Thursday, 15 September 2011

Trauma review

Trauma is a point and click story. I say this because whilst it presents itself as a game, and the developer would certainly call it a game, but it's hard, as an experienced gamer, to refer to Trauma as one. That's not to say it's bad at what it does though...

Trauma takes place inside the mind of a young lady in a coma. It's a very different coma from the previous game-in-a-coma I reviewed, Driver: San Francisco. It's a mature experience that the modern gamer will not enjoy. It's for someone looking for an absolutely unique storytelling experience. Nothing is told to you. The game is apparently about the lead character coming to terms with the death of her parents, but this isn't told to you at any stage, it is only the blurb that tells us. You have to piece together and make your own decision on what the metaphors represent. 
These mysterious objects litter the world in Trauma

The game plays just like any point and click adventure. Look at the image, which are all real photographs in Trauma, find a significant section, and click it. The image will zoom in, or change to a new location, in which case you must repeat the above process. Throughout each level are photographs and items, which help you piece together the memories. Another unique gameplay mechanic is the draw system. To interact with the world and objects, you simply draw a specific shape. It is really good at streamlining navigation, but that's about it. Once you have used it a few times the novelty wears off and it's just the quickest way to get around.

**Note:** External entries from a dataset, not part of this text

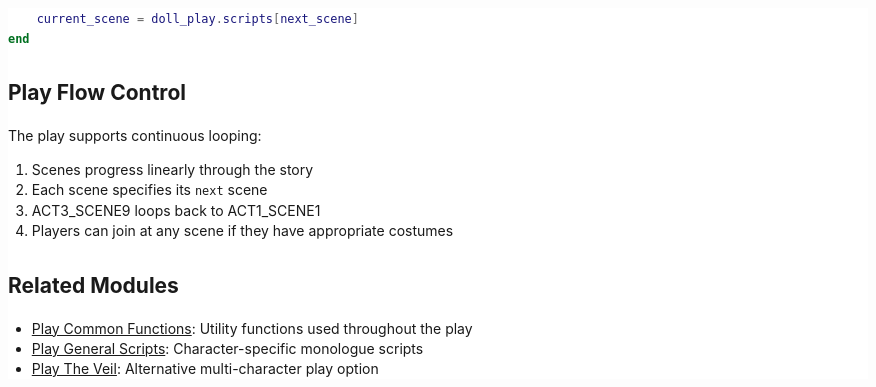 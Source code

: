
 ```lua
    current_scene = doll_play.scripts[next_scene]
end
```

## Play Flow Control

The play supports continuous looping:
1. Scenes progress linearly through the story
2. Each scene specifies its `next` scene
3. ACT3_SCENE9 loops back to ACT1_SCENE1
4. Players can join at any scene if they have appropriate costumes

## Related Modules

- [Play Common Functions](./play_commonfn.md): Utility functions used throughout the play
- [Play General Scripts](./play_generalscripts.md): Character-specific monologue scripts
- [Play The Veil](./play_the_veil.md): Alternative multi-character play option
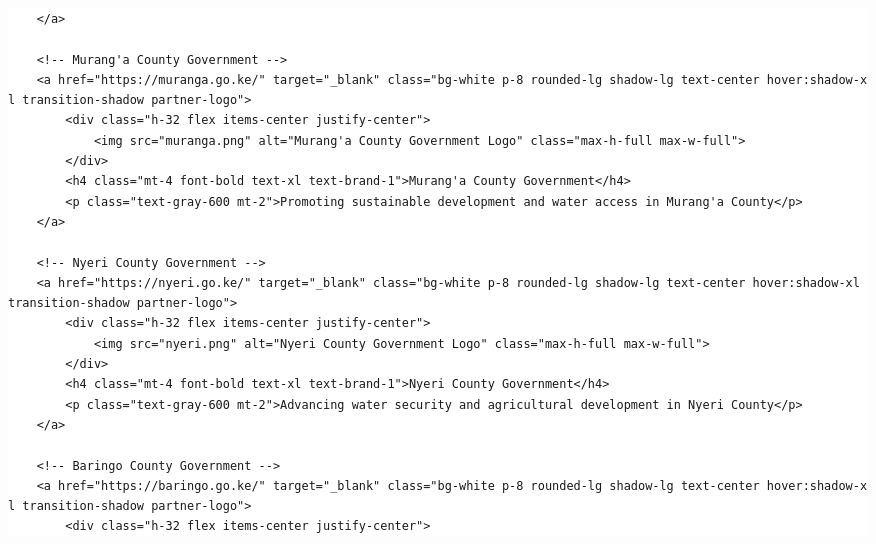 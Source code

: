         </a>
        
        <!-- Murang'a County Government -->
        <a href="https://muranga.go.ke/" target="_blank" class="bg-white p-8 rounded-lg shadow-lg text-center hover:shadow-xl transition-shadow partner-logo">
            <div class="h-32 flex items-center justify-center">
                <img src="muranga.png" alt="Murang'a County Government Logo" class="max-h-full max-w-full">
            </div>
            <h4 class="mt-4 font-bold text-xl text-brand-1">Murang'a County Government</h4>
            <p class="text-gray-600 mt-2">Promoting sustainable development and water access in Murang'a County</p>
        </a>
        
        <!-- Nyeri County Government -->
        <a href="https://nyeri.go.ke/" target="_blank" class="bg-white p-8 rounded-lg shadow-lg text-center hover:shadow-xl transition-shadow partner-logo">
            <div class="h-32 flex items-center justify-center">
                <img src="nyeri.png" alt="Nyeri County Government Logo" class="max-h-full max-w-full">
            </div>
            <h4 class="mt-4 font-bold text-xl text-brand-1">Nyeri County Government</h4>
            <p class="text-gray-600 mt-2">Advancing water security and agricultural development in Nyeri County</p>
        </a>
        
        <!-- Baringo County Government -->
        <a href="https://baringo.go.ke/" target="_blank" class="bg-white p-8 rounded-lg shadow-lg text-center hover:shadow-xl transition-shadow partner-logo">
            <div class="h-32 flex items-center justify-center"> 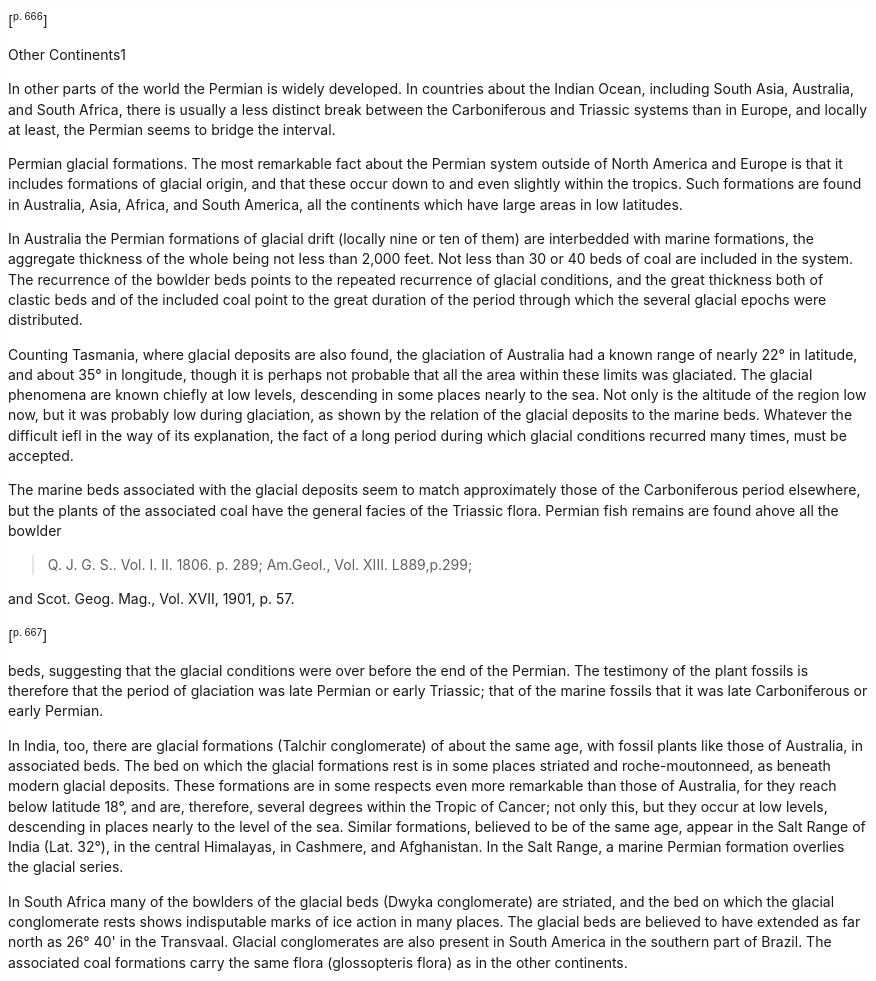 
<span id="p666">[<sup><small>p. 666</small></sup>]</span>



Other Continents1 

In other parts of the world the Permian is widely developed. In countries about the Indian Ocean, including South Asia, Australia, and South Africa, there is usually a less distinct break between the Carboniferous and Triassic systems than in Europe, and locally at least, the Permian seems to bridge the interval. 

Permian glacial formations. The most remarkable fact about the Permian system outside of North America and Europe is that it includes formations of glacial origin, and that these occur down to and even slightly within the tropics. Such formations are found in Australia, Asia, Africa, and South America, all the continents which have large areas in low latitudes. 

In Australia the Permian formations of glacial drift (locally nine or ten of them) are interbedded with marine formations, the aggregate thickness of the whole being not less than 2,000 feet. Not less than 30 or 40 beds of coal are included in the system. The recurrence of the bowlder beds points to the repeated recurrence of glacial conditions, and the great thickness both of clastic beds and of the included coal point to the great duration of the period through which the several glacial epochs were distributed. 

Counting Tasmania, where glacial deposits are also found, the glaciation of Australia had a known range of nearly 22° in latitude, and about 35° in longitude, though it is perhaps not probable that all the area within these limits was glaciated. The glacial phenomena are known chiefly at low levels, descending in some places nearly to the sea. Not only is the altitude of the region low now, but it was probably low during glaciation, as shown by the relation of the glacial deposits to the marine beds. Whatever the difficult iefl in the way of its explanation, the fact of a long period during which glacial conditions recurred many times, must be accepted. 

The marine beds associated with the glacial deposits seem to match approximately those of the Carboniferous period elsewhere, but the plants of the associated coal have the general facies of the Triassic flora. Permian fish remains are found ahove all the bowlder 

>Q. J. G. S.. Vol. I. II. 1806. p. 289; Am.Geol., Vol. XIII. L889,p.299; 

and Scot. Geog. Mag., Vol. XVII, 1901, p. 57. 


<span id="p667">[<sup><small>p. 667</small></sup>]</span>

beds, suggesting that the glacial conditions were over before the end of the Permian. The testimony of the plant fossils is therefore that the period of glaciation was late Permian or early Triassic; that of the marine fossils that it was late Carboniferous or early Permian. 

In India, too, there are glacial formations (Talchir conglomerate) of about the same age, with fossil plants like those of Australia, in associated beds. The bed on which the glacial formations rest is in some places striated and roche-moutonneed, as beneath modern glacial deposits. These formations are in some respects even more remarkable than those of Australia, for they reach below latitude 18°, and are, therefore, several degrees within the Tropic of Cancer; not only this, but they occur at low levels, descending in places nearly to the level of the sea. Similar formations, believed to be of the same age, appear in the Salt Range of India (Lat. 32°), in the central Himalayas, in Cashmere, and Afghanistan. In the Salt Range, a marine Permian formation overlies the glacial series. 

In South Africa many of the bowlders of the glacial beds (Dwyka conglomerate) are striated, and the bed on which the glacial conglomerate rests shows indisputable marks of ice action in many places. The glacial beds are believed to have extended as far north as 26° 40' in the Transvaal. Glacial conglomerates are also present in South America in the southern part of Brazil. The associated coal formations carry the same flora (glossopteris flora) as in the other continents.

There are four dreams overall, and the problem is that each of them only take about five minutes to complete. There are many secrets and alternate endings, but again, it doesn't take long to find all of them. You could find each ending and complete the game to a 100% in one afternoon session. 
The game is appropriately dreamy

Trauma is not a game to play if you're waiting for Call of Duty or Gears of War, it simply won't satisfy the same needs and hunger for destruction. The same can be said for fans of other point and click adventures such as the Monkey Island series and the Broken Sword games; it doesn't necessarily mean that Trauma is the game for you. It is for a mature audience, willing to look beyond the surface and put the pieces of the puzzle together in their mind. It is definitely an innovative game, and an impressive example of indie game development. Krystian Majewski has definitely created a unique and intelligent game, and it's exciting to think of what he could make in the future, particularly if he decides to do something a little more mainstream. Trauma is simply too niche for it's own good, and will be overlooked by many.